**PROBLEM TO WORK ON**
Find the line with "1. DigitalOcean will" in the entries below. Repeat it, every following line, and the line with "Check deployment logs", exactly and with nothing added.

══ GIVEN ENTRIES ══

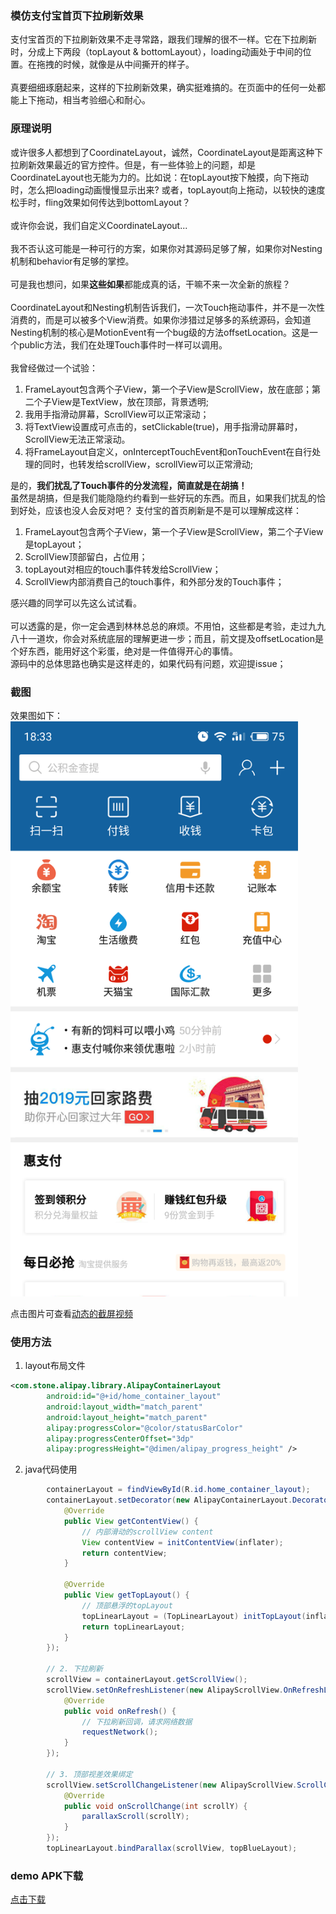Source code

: ### 模仿支付宝首页下拉刷新效果
支付宝首页的下拉刷新效果不走寻常路，跟我们理解的很不一样。它在下拉刷新时，分成上下两段（topLayout & bottomLayout），loading动画处于中间的位置。在拖拽的时候，就像是从中间撕开的样子。<br/><br/>
真要细细琢磨起来，这样的下拉刷新效果，确实挺难搞的。在页面中的任何一处都能上下拖动，相当考验细心和耐心。

### 原理说明
或许很多人都想到了CoordinateLayout，诚然，CoordinateLayout是距离这种下拉刷新效果最近的官方控件。但是，有一些体验上的问题，却是CoordinateLayout也无能为力的。比如说：在topLayout按下触摸，向下拖动时，怎么把loading动画慢慢显示出来? 或者，topLayout向上拖动，以较快的速度松手时，fling效果如何传达到bottomLayout？<br/><br/>
或许你会说，我们自定义CoordinateLayout...<br/><br/>
我不否认这可能是一种可行的方案，如果你对其源码足够了解，如果你对Nesting机制和behavior有足够的掌控。<br/><br/>
可是我也想问，如果**这些如果**都能成真的话，干嘛不来一次全新的旅程？<br/><br/>
CoordinateLayout和Nesting机制告诉我们，一次Touch拖动事件，并不是一次性消费的，而是可以被多个View消费。如果你涉猎过足够多的系统源码，会知道Nesting机制的核心是MotionEvent有一个bug级的方法offsetLocation。这是一个public方法，我们在处理Touch事件时一样可以调用。<br/><br/>
我曾经做过一个试验：
1. FrameLayout包含两个子View，第一个子View是ScrollView，放在底部；第二个子View是TextView，放在顶部，背景透明;
2. 我用手指滑动屏幕，ScrollView可以正常滚动；
3. 将TextView设置成可点击的，setClickable(true)，用手指滑动屏幕时，ScrollView无法正常滚动。
4. 将FrameLayout自定义，onInterceptTouchEvent和onTouchEvent在自行处理的同时，也转发给scrollView，scrollView可以正常滑动;

是的，**我们扰乱了Touch事件的分发流程，简直就是在胡搞！**<br/>
虽然是胡搞，但是我们能隐隐约约看到一些好玩的东西。而且，如果我们扰乱的恰到好处，应该也没人会反对吧？
支付宝的首页刷新是不是可以理解成这样：
1. FrameLayout包含两个子View，第一个子View是ScrollView，第二个子View是topLayout；
2. ScrollView顶部留白，占位用；
3. topLayout对相应的touch事件转发给ScrollView；
4. ScrollView内部消费自己的touch事件，和外部分发的Touch事件；

感兴趣的同学可以先这么试试看。<br/><br/>
可以透露的是，你一定会遇到林林总总的麻烦。不用怕，这些都是考验，走过九九八十一道坎，你会对系统底层的理解更进一步；而且，前文提及offsetLocation是个好东西，能用好这个彩蛋，绝对是一件值得开心的事情。<br/>
源码中的总体思路也确实是这样走的，如果代码有问题，欢迎提issue；

### 截图
效果图如下：<br/>
<a href="http://xmusistone.github.io/capture/alipay1.html" target="_blank">
  <img src="capture1.png" width="460"/>
</a>

点击图片可查看[动态的截屏视频](http://xmusistone.github.io/capture/alipay1.html)

### 使用方法
1. layout布局文件
```xml
<com.stone.alipay.library.AlipayContainerLayout
        android:id="@+id/home_container_layout"
        android:layout_width="match_parent"
        android:layout_height="match_parent"
        alipay:progressColor="@color/statusBarColor"
        alipay:progressCenterOffset="3dp"
        alipay:progressHeight="@dimen/alipay_progress_height" />
```
2. java代码使用
```java
        containerLayout = findViewById(R.id.home_container_layout);
        containerLayout.setDecorator(new AlipayContainerLayout.Decorator() {
            @Override
            public View getContentView() {
                // 内部滑动的scrollView content
                View contentView = initContentView(inflater);
                return contentView;
            }

            @Override
            public View getTopLayout() {
                // 顶部悬浮的topLayout
                topLinearLayout = (TopLinearLayout) initTopLayout(inflater);
                return topLinearLayout;
            }
        });

        // 2. 下拉刷新
        scrollView = containerLayout.getScrollView();
        scrollView.setOnRefreshListener(new AlipayScrollView.OnRefreshListener() {
            @Override
            public void onRefresh() {
                // 下拉刷新回调，请求网络数据
                requestNetwork();
            }
        });

        // 3. 顶部视差效果绑定
        scrollView.setScrollChangeListener(new AlipayScrollView.ScrollChangeListener() {
            @Override
            public void onScrollChange(int scrollY) {
                parallaxScroll(scrollY);
            }
        });
        topLinearLayout.bindParallax(scrollView, topBlueLayout);
```

### demo APK下载
[点击下载](https://github.com/xmuSistone/AlipayPullRefresh/blob/master/app-release.apk?raw=true)
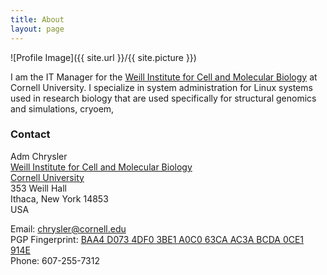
 ```yaml
---
title: About
layout: page
---
```

![Profile Image]({{ site.url }}/{{ site.picture }})



I am the IT Manager for the [Weill Institute for Cell and Molecular Biology][1] at Cornell University. I specialize in system administration for Linux systems used in research biology that are used specifically for structural genomics and simulations, cryoem,


<!--
<ul class="skill-list">
	<li>Linux command line and configuration</li>
</ul>
-->

### Contact
Adm Chrysler  
[Weill Institute for Cell and Molecular Biology][1]  
[Cornell University][2]  
353 Weill Hall  
Ithaca, New York 14853  
USA  
  
Email: [chrysler@cornell.edu][3]  
PGP Fingerprint: [BAA4 D073 4DF0 3BE1 A0C0 63CA AC3A BCDA 0CE1 914E][4]  
Phone: 607-255-7312  


[1]: https://wicmb.cornell.edu
[2]: https://www.cornell.edu
[3]: mailto:chrysler@cornell.edu
[4]: /pgp
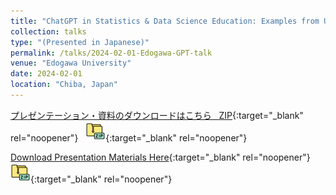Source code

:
 ```yaml
---
title: "ChatGPT in Statistics & Data Science Education: Examples from US Universities"
collection: talks
type: "(Presented in Japanese)"
permalink: /talks/2024-02-01-Edogawa-GPT-talk
venue: "Edogawa University"
date: 2024-02-01
location: "Chiba, Japan"
---
```


[プレゼンテーション・資料のダウンロードはこちら &nbsp; ZIP](https://www.dropbox.com/s/wu0gk8ytie67n7e/2024_Edogawa_Presentation_Materials.zip?dl=1){:target="_blank" rel="noopener"} &nbsp; [![alt text](/files/zip_32.png)](https://www.dropbox.com/s/wu0gk8ytie67n7e/2024_Edogawa_Presentation_Materials.zip?dl=1){:target="_blank" rel="noopener"}  

[Download Presentation Materials Here](https://www.dropbox.com/s/wu0gk8ytie67n7e/2024_Edogawa_Presentation_Materials.zip?dl=1){:target="_blank" rel="noopener"} &nbsp; [![alt text](/files/zip_32.png)](https://www.dropbox.com/s/wu0gk8ytie67n7e/2024_Edogawa_Presentation_Materials.zip?dl=1){:target="_blank" rel="noopener"}  
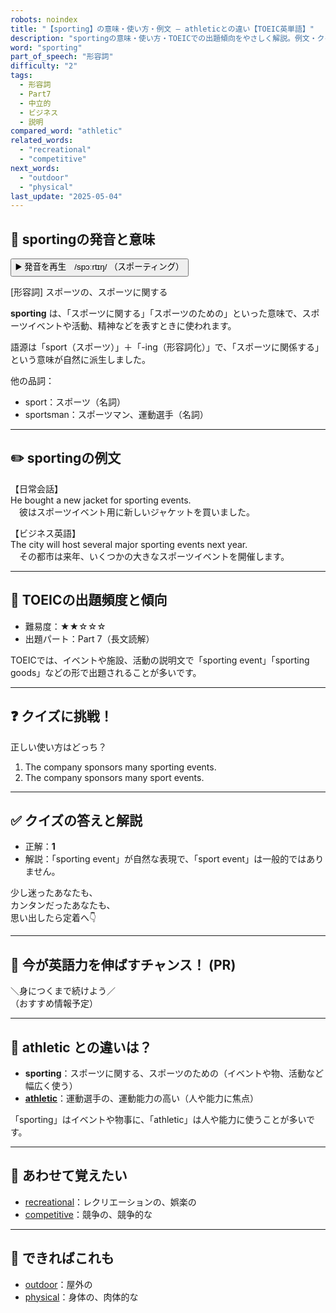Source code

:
 ```yaml
---
robots: noindex
title: "【sporting】の意味・使い方・例文 ― athleticとの違い【TOEIC英単語】"
description: "sportingの意味・使い方・TOEICでの出題傾向をやさしく解説。例文・クイズ付きでathleticとの違いもわかりやすく学べます。"
word: "sporting"
part_of_speech: "形容詞"
difficulty: "2"
tags:
  - 形容詞
  - Part7
  - 中立的
  - ビジネス
  - 説明
compared_word: "athletic"
related_words:
  - "recreational"
  - "competitive"
next_words:
  - "outdoor"
  - "physical"
last_update: "2025-05-04"
---
```


## 🔰 sportingの発音と意味

<button class="play-audio" onclick="playTTS('sporting')">
  <span class="play-audio-main">
    ▶️ 発音を再生　/spɔːrtɪŋ/
  </span>
  <span class="play-audio-sub">
    （スポーティング）
  </span>
</button>

[形容詞] スポーツの、スポーツに関する

**sporting** は、「スポーツに関する」「スポーツのための」といった意味で、スポーツイベントや活動、精神などを表すときに使われます。

語源は「sport（スポーツ）」＋「-ing（形容詞化）」で、「スポーツに関係する」という意味が自然に派生しました。

他の品詞：  
- sport：スポーツ（名詞）
- sportsman：スポーツマン、運動選手（名詞）

---

## ✏️ sportingの例文

【日常会話】  
He bought a new jacket for sporting events.  
　彼はスポーツイベント用に新しいジャケットを買いました。

【ビジネス英語】  
The city will host several major sporting events next year.  
　その都市は来年、いくつかの大きなスポーツイベントを開催します。

---

## 🎯 TOEICの出題頻度と傾向

- 難易度：★★☆☆☆
- 出題パート：Part 7（長文読解）

TOEICでは、イベントや施設、活動の説明文で「sporting event」「sporting goods」などの形で出題されることが多いです。

---

## ❓ クイズに挑戦！

正しい使い方はどっち？

1. The company sponsors many sporting events.  
2. The company sponsors many sport events.

---

## ✅ クイズの答えと解説

- 正解：**1**
- 解説：「sporting event」が自然な表現で、「sport event」は一般的ではありません。

少し迷ったあなたも、  
カンタンだったあなたも、  
思い出したら定着へ👇️

---

## 🚀 今が英語力を伸ばすチャンス！ (PR)

<div class="info-center">
＼身につくまで続けよう／<br>  
（おすすめ情報予定）
</div>

---

## 🤔  athletic との違いは？

- **sporting**：スポーツに関する、スポーツのための（イベントや物、活動など幅広く使う）
- **[athletic](/athletic)**：運動選手の、運動能力の高い（人や能力に焦点）

「sporting」はイベントや物事に、「athletic」は人や能力に使うことが多いです。

---

## 🧩 あわせて覚えたい

- [recreational](/recreational)：レクリエーションの、娯楽の
- [competitive](/competitive)：競争の、競争的な

---

## 📖 できればこれも

- [outdoor](/outdoor)：屋外の
- [physical](/physical)：身体の、肉体的な

<!-- cvid: aid12_bid24 -->
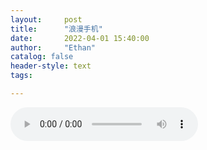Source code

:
 ```yaml
---
layout:     post
title:      "浪漫手机"
date:       2022-04-01 15:40:00
author:     "Ethan"
catalog: false
header-style: text
tags:

---
```


<audio src="/_posts/music.mp3" controls> </audio>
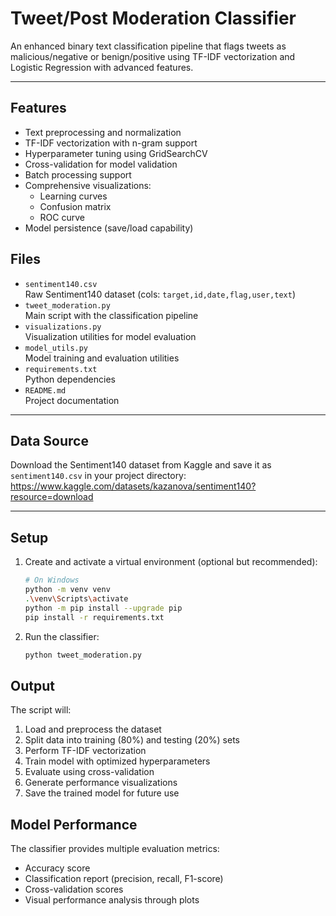 # Tweet/Post Moderation Classifier

An enhanced binary text classification pipeline that flags tweets as malicious/negative or benign/positive using TF-IDF vectorization and Logistic Regression with advanced features.

---

## Features

- Text preprocessing and normalization
- TF-IDF vectorization with n-gram support
- Hyperparameter tuning using GridSearchCV
- Cross-validation for model validation
- Batch processing support
- Comprehensive visualizations:
  - Learning curves
  - Confusion matrix
  - ROC curve
- Model persistence (save/load capability)

## Files

- `sentiment140.csv`  
  Raw Sentiment140 dataset (cols: `target,id,date,flag,user,text`)
- `tweet_moderation.py`  
  Main script with the classification pipeline
- `visualizations.py`  
  Visualization utilities for model evaluation
- `model_utils.py`  
  Model training and evaluation utilities
- `requirements.txt`  
  Python dependencies
- `README.md`  
  Project documentation

---

## Data Source

Download the Sentiment140 dataset from Kaggle and save it as `sentiment140.csv` in your project directory:  
https://www.kaggle.com/datasets/kazanova/sentiment140?resource=download

---

## Setup

1. Create and activate a virtual environment (optional but recommended):
   ```bash
   # On Windows
   python -m venv venv
   .\venv\Scripts\activate
   python -m pip install --upgrade pip
   pip install -r requirements.txt
   ```

2. Run the classifier:
   ```bash
   python tweet_moderation.py
   ```

## Output

The script will:
1. Load and preprocess the dataset
2. Split data into training (80%) and testing (20%) sets
3. Perform TF-IDF vectorization
4. Train model with optimized hyperparameters
5. Evaluate using cross-validation
6. Generate performance visualizations
7. Save the trained model for future use

## Model Performance

The classifier provides multiple evaluation metrics:
- Accuracy score
- Classification report (precision, recall, F1-score)
- Cross-validation scores
- Visual performance analysis through plots
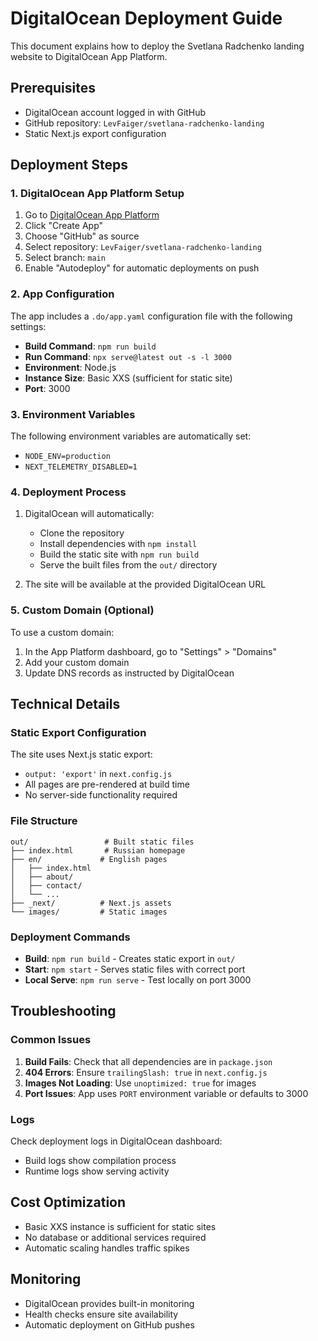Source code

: # DigitalOcean Deployment Guide

This document explains how to deploy the Svetlana Radchenko landing website to DigitalOcean App Platform.

## Prerequisites

- DigitalOcean account logged in with GitHub
- GitHub repository: `LevFaiger/svetlana-radchenko-landing`
- Static Next.js export configuration

## Deployment Steps

### 1. DigitalOcean App Platform Setup

1. Go to [DigitalOcean App Platform](https://cloud.digitalocean.com/apps)
2. Click "Create App"
3. Choose "GitHub" as source
4. Select repository: `LevFaiger/svetlana-radchenko-landing`
5. Select branch: `main`
6. Enable "Autodeploy" for automatic deployments on push

### 2. App Configuration

The app includes a `.do/app.yaml` configuration file with the following settings:

- **Build Command**: `npm run build`
- **Run Command**: `npx serve@latest out -s -l 3000`
- **Environment**: Node.js
- **Instance Size**: Basic XXS (sufficient for static site)
- **Port**: 3000

### 3. Environment Variables

The following environment variables are automatically set:
- `NODE_ENV=production`
- `NEXT_TELEMETRY_DISABLED=1`

### 4. Deployment Process

1. DigitalOcean will automatically:
   - Clone the repository
   - Install dependencies with `npm install`
   - Build the static site with `npm run build`
   - Serve the built files from the `out/` directory

2. The site will be available at the provided DigitalOcean URL

### 5. Custom Domain (Optional)

To use a custom domain:
1. In the App Platform dashboard, go to "Settings" > "Domains"
2. Add your custom domain
3. Update DNS records as instructed by DigitalOcean

## Technical Details

### Static Export Configuration

The site uses Next.js static export:
- `output: 'export'` in `next.config.js`
- All pages are pre-rendered at build time
- No server-side functionality required

### File Structure

```
out/                 # Built static files
├── index.html       # Russian homepage
├── en/             # English pages
│   ├── index.html
│   ├── about/
│   ├── contact/
│   └── ...
├── _next/          # Next.js assets
└── images/         # Static images
```

### Deployment Commands

- **Build**: `npm run build` - Creates static export in `out/`
- **Start**: `npm start` - Serves static files with correct port
- **Local Serve**: `npm run serve` - Test locally on port 3000

## Troubleshooting

### Common Issues

1. **Build Fails**: Check that all dependencies are in `package.json`
2. **404 Errors**: Ensure `trailingSlash: true` in `next.config.js`
3. **Images Not Loading**: Use `unoptimized: true` for images
4. **Port Issues**: App uses `PORT` environment variable or defaults to 3000

### Logs

Check deployment logs in DigitalOcean dashboard:
- Build logs show compilation process
- Runtime logs show serving activity

## Cost Optimization

- Basic XXS instance is sufficient for static sites
- No database or additional services required
- Automatic scaling handles traffic spikes

## Monitoring

- DigitalOcean provides built-in monitoring
- Health checks ensure site availability
- Automatic deployment on GitHub pushes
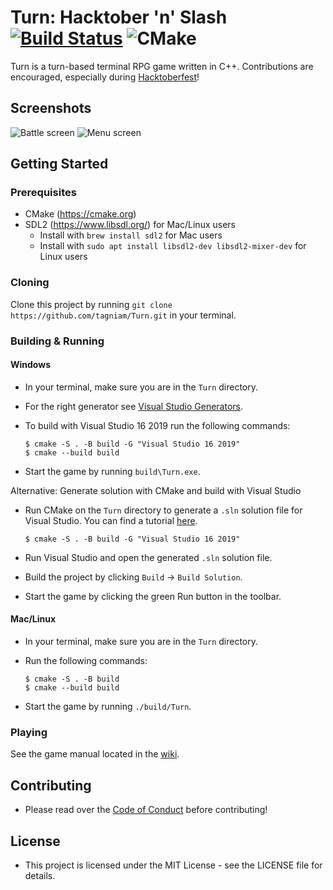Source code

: # Turn: Hacktober 'n' Slash [![Build Status](https://travis-ci.org/tagniam/Turn.svg?branch=master)](https://travis-ci.org/tagniam/Turn) ![CMake](https://github.com/tagniam/Turn/workflows/CMake/badge.svg?branch=master)
Turn is a turn-based terminal RPG game written in C++. Contributions are encouraged, especially during [Hacktoberfest](https://hacktoberfest.digitalocean.com/)!

## Screenshots

![Battle screen](screenshots/battle.png)
![Menu screen](screenshots/menu.png)

## Getting Started
### Prerequisites
* CMake (https://cmake.org)
* SDL2 (https://www.libsdl.org/) for Mac/Linux users
  * Install with `brew install sdl2` for Mac users
  * Install with `sudo apt install libsdl2-dev libsdl2-mixer-dev` for Linux users

### Cloning
Clone this project by running `git clone https://github.com/tagniam/Turn.git` in your terminal.

### Building & Running
#### Windows
* In your terminal, make sure you are in the `Turn` directory.
* For the right generator see [Visual Studio Generators](https://cmake.org/cmake/help/latest/manual/cmake-generators.7.html#visual-studio-generators).
* To build with Visual Studio 16 2019 run the following commands:

    ```shell
    $ cmake -S . -B build -G "Visual Studio 16 2019"
    $ cmake --build build
    ```
* Start the game by running `build\Turn.exe`.

Alternative: Generate solution with CMake and build with Visual Studio

* Run CMake on the `Turn` directory to generate a `.sln` solution file for Visual Studio. You can find a tutorial [here](https://cmake.org/runningcmake/).

    ```shell
    $ cmake -S . -B build -G "Visual Studio 16 2019"
    ```

* Run Visual Studio and open the generated `.sln` solution file.
* Build the project by clicking `Build` -> `Build Solution`.
* Start the game by clicking the green Run button in the toolbar.

#### Mac/Linux
* In your terminal, make sure you are in the `Turn` directory.
* Run the following commands:

    ```shell
    $ cmake -S . -B build
    $ cmake --build build
    ```
* Start the game by running `./build/Turn`.

### Playing
See the game manual located in the [wiki](https://github.com/tagniam/Turn/wiki).

## Contributing
* Please read over the [Code of Conduct](https://github.com/tagniam/Turn/blob/master/CODE_OF_CONDUCT.md) before contributing!

## License
* This project is licensed under the MIT License - see the LICENSE file for details.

═══

**RESPONSE FOR THIS EXERCISE**
1. DigitalOcean will automatically:
   - Clone the repository
   - Install dependencies with `npm install`
   - Build the static site with `npm run build`
   - Serve the built files from the `out/` directory

2. The site will be available at the provided DigitalOcean URL

### 5. Custom Domain (Optional)

To use a custom domain:
1. In the App Platform dashboard, go to "Settings" > "Domains"
2. Add your custom domain
3. Update DNS records as instructed by DigitalOcean

## Technical Details

### Static Export Configuration

The site uses Next.js static export:
- `output: 'export'` in `next.config.js`
- All pages are pre-rendered at build time
- No server-side functionality required

### File Structure

```
out/                 # Built static files
├── index.html       # Russian homepage
├── en/             # English pages
│   ├── index.html
│   ├── about/
│   ├── contact/
│   └── ...
├── _next/          # Next.js assets
└── images/         # Static images
```

### Deployment Commands

- **Build**: `npm run build` - Creates static export in `out/`
- **Start**: `npm start` - Serves static files with correct port
- **Local Serve**: `npm run serve` - Test locally on port 3000

## Troubleshooting

### Common Issues

1. **Build Fails**: Check that all dependencies are in `package.json`
2. **404 Errors**: Ensure `trailingSlash: true` in `next.config.js`
3. **Images Not Loading**: Use `unoptimized: true` for images
4. **Port Issues**: App uses `PORT` environment variable or defaults to 3000

### Logs

Check deployment logs in DigitalOcean dashboard:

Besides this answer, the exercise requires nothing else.